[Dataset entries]

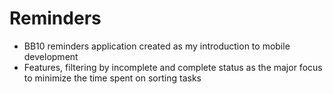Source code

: Reminders
=========
- BB10 reminders application created as my introduction to mobile development
- Features, filtering by incomplete and complete status as the major focus to minimize the time spent on sorting tasks
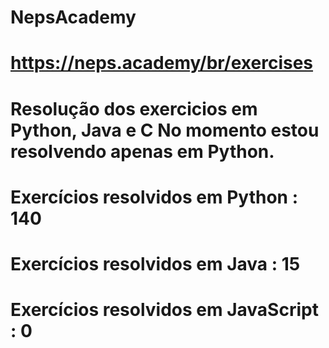 # NepsAcademy
# https://neps.academy/br/exercises 
# Resolução dos exercicios em Python, Java e C No momento estou resolvendo apenas em Python.
# Exercícios resolvidos em Python : 140
# Exercícios resolvidos em Java : 15
# Exercícios resolvidos em JavaScript : 0
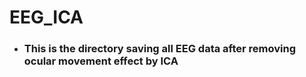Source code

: # EEG_ICA
- ### This is the directory saving all EEG data after removing ocular movement effect by ICA
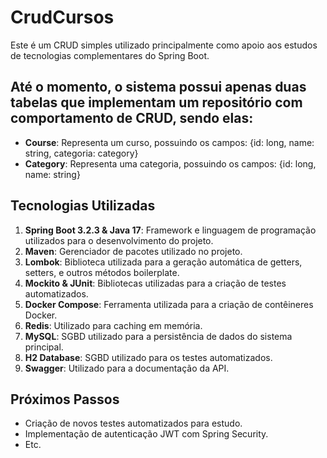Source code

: # CrudCursos
Este é um CRUD simples utilizado principalmente como apoio aos estudos de tecnologias complementares do Spring Boot.
## Até o momento, o sistema possui apenas duas tabelas que implementam um repositório com comportamento de CRUD, sendo elas:
 * **Course**: Representa um curso, possuindo os campos: {id: long, name: string, categoria: category}
 * **Category**: Representa uma categoria, possuindo os campos: {id: long, name: string}
## Tecnologias Utilizadas
 1. **Spring Boot 3.2.3 & Java 17**: Framework e linguagem de programação utilizados para o desenvolvimento do projeto.
 2. **Maven**: Gerenciador de pacotes utilizado no projeto.
 3. **Lombok**: Biblioteca utilizada para a geração automática de getters, setters, e outros métodos boilerplate.
 4. **Mockito & JUnit**: Bibliotecas utilizadas para a criação de testes automatizados.
 5. **Docker Compose**: Ferramenta utilizada para a criação de contêineres Docker.
 6. **Redis**: Utilizado para caching em memória.
 7. **MySQL**: SGBD utilizado para a persistência de dados do sistema principal.
 8. **H2 Database**: SGBD utilizado para os testes automatizados.
 9. **Swagger**: Utilizado para a documentação da API.
## Próximos Passos
 * Criação de novos testes automatizados para estudo.
 * Implementação de autenticação JWT com Spring Security.
 * Etc.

▶ [WHAT YOU NEED TO DO]
Taking the entries above, write out exactly the lines starting with the line containing "6. **Redis**: Utilizado" and going on through the line containing "com Spring Security.", both included, and nothing else.

▶ [EXERCISE RESULT]
 6. **Redis**: Utilizado para caching em memória.
 7. **MySQL**: SGBD utilizado para a persistência de dados do sistema principal.
 8. **H2 Database**: SGBD utilizado para os testes automatizados.
 9. **Swagger**: Utilizado para a documentação da API.
## Próximos Passos
 * Criação de novos testes automatizados para estudo.
 * Implementação de autenticação JWT com Spring Security.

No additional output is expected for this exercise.